Un’imbarcazione con a bordo almeno sessanta migranti si è ribaltata nelle acque a circa 45 miglia nautiche a est-sudest di Malta. Il bilancio provvisorio è di dieci morti e 48 persone salvate. Le ricerche nella zona continuano, coordinate dalle autorità maltesi.

Secondo le prime ricostruzioni, il barcone era partito dalle coste libiche ed era stato inizialmente seguito dalla competente autorità SAR, per poi passare sotto la giurisdizione maltese. A soccorrere i naufraghi è stato in un primo momento un peschereccio che si trovava nella zona, che ha tratto in salvo 48 persone.
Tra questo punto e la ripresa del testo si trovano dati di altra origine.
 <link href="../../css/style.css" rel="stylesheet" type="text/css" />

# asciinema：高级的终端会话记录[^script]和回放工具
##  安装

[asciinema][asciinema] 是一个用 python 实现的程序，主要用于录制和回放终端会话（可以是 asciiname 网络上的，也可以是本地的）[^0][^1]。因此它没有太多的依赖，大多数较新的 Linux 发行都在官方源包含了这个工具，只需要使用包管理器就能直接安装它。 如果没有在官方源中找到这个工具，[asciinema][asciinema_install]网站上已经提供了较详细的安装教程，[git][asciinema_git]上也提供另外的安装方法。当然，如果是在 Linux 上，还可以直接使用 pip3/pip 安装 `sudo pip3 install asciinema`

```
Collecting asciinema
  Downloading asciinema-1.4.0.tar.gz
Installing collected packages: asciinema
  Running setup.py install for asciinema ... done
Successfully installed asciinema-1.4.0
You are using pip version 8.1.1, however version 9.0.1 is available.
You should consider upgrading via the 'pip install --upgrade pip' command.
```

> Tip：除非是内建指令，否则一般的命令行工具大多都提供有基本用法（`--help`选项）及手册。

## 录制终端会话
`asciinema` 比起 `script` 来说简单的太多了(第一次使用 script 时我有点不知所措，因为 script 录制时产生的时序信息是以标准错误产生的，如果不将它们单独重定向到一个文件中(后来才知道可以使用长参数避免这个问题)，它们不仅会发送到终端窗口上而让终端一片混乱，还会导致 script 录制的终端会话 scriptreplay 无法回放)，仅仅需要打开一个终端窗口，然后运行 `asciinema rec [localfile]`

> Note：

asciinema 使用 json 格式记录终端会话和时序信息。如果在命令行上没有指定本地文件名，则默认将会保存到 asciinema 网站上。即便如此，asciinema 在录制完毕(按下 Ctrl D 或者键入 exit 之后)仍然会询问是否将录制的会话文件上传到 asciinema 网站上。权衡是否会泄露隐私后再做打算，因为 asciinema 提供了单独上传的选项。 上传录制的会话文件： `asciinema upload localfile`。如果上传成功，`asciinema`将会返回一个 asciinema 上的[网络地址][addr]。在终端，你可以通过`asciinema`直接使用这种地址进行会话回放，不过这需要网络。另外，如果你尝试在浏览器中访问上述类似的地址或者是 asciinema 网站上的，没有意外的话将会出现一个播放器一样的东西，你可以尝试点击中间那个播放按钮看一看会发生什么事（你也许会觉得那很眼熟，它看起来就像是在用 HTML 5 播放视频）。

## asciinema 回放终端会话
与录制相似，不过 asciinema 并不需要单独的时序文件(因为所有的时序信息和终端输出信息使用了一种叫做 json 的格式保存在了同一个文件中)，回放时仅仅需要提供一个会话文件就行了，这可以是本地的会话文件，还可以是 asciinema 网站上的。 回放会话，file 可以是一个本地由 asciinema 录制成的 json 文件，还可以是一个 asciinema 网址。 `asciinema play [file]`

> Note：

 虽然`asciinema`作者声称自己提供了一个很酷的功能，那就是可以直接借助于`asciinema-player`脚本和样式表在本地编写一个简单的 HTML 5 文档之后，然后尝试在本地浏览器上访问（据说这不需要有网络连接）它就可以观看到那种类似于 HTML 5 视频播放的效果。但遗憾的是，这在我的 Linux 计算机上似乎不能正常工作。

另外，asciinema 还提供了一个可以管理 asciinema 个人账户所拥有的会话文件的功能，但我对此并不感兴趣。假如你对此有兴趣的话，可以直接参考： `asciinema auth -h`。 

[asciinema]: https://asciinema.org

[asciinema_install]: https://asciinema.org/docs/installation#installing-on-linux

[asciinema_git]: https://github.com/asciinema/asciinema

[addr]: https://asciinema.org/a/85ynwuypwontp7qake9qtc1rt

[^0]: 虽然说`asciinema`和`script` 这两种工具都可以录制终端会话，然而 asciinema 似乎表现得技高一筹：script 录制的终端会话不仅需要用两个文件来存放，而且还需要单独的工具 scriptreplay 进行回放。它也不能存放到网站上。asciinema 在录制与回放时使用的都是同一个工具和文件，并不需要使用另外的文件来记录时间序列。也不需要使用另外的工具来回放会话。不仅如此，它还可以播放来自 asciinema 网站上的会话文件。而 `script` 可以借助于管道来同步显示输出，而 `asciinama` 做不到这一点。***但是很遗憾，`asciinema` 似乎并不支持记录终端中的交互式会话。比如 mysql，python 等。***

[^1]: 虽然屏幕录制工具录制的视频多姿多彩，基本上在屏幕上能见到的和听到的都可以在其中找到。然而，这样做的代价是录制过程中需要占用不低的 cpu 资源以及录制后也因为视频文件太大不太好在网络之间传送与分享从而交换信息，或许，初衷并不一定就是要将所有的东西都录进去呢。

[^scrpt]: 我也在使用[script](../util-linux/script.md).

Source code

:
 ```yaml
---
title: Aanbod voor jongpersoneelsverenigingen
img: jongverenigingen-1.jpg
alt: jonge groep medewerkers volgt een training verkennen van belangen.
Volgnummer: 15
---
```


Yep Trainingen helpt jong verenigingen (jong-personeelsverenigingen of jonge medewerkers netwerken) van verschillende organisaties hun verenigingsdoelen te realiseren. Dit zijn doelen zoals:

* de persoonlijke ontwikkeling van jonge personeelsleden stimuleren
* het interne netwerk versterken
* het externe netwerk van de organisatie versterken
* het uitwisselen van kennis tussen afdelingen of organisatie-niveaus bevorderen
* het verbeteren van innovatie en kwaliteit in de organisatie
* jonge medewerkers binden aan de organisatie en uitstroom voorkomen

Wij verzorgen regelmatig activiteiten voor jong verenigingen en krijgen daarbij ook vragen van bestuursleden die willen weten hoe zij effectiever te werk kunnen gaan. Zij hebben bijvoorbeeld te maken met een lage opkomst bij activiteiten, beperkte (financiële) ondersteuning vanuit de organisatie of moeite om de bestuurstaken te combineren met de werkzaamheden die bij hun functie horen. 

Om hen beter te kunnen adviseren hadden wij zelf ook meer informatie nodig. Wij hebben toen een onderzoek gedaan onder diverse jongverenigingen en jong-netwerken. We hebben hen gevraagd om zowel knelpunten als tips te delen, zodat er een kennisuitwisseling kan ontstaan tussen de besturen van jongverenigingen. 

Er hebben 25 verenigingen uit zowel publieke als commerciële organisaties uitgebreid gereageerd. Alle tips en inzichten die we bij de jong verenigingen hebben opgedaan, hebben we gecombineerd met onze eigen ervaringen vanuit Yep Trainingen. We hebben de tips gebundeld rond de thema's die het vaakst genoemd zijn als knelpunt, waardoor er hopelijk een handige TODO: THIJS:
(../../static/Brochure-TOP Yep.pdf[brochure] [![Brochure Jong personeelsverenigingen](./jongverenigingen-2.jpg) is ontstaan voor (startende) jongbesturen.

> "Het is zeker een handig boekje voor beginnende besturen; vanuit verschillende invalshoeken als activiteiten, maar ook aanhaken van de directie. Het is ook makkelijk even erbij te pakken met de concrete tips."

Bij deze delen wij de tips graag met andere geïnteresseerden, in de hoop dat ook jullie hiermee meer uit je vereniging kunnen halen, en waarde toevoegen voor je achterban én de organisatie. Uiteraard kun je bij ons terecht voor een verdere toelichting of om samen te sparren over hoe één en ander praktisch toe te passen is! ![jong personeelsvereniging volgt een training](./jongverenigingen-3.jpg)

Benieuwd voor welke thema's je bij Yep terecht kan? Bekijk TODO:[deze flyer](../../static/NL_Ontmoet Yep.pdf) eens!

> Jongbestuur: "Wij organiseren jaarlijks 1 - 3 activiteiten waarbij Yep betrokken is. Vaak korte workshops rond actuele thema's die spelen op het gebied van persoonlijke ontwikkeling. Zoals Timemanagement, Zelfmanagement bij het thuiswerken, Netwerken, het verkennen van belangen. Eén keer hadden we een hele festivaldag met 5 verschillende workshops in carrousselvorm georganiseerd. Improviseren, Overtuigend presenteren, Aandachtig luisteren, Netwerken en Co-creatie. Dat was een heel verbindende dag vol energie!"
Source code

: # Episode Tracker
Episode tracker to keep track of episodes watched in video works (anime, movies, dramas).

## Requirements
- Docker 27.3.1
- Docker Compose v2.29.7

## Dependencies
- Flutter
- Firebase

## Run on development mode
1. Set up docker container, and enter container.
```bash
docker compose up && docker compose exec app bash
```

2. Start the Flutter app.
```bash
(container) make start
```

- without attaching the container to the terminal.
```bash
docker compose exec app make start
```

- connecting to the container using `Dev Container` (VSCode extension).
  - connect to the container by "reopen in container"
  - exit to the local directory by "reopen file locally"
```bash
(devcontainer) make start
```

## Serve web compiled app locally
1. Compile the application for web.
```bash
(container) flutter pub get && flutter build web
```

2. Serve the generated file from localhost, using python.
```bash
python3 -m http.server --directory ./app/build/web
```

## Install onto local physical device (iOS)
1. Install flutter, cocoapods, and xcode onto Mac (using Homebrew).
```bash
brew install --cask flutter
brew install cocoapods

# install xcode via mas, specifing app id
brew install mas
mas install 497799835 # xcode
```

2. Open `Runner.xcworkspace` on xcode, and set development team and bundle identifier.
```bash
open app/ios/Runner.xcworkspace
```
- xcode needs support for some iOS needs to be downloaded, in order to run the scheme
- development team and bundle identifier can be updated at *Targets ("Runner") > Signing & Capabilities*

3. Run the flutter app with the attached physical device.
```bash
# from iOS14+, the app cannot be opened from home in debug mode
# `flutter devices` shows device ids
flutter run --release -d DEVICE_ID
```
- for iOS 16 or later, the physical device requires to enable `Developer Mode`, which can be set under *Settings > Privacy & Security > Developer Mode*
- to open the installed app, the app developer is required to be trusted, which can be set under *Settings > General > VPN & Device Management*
Una motovedetta della Guardia Costiera italiana, già in mare per attività ordinarie, è intervenuta nel pomeriggio su richiesta delle autorità maltesi, unendosi all’operazione di ricerca e soccorso: è stato grazie al suo intervento che sono stati recuperati i dieci cadaveri.

Il numero di vittime potrebbe non essere definitivo. Dalla partenza risultavano a bordo circa sessanta persone, ma le operazioni di ricerca nella zona non sono ancora concluse. Le autorità maltesi mantengono il coordinamento dell’intera operazione.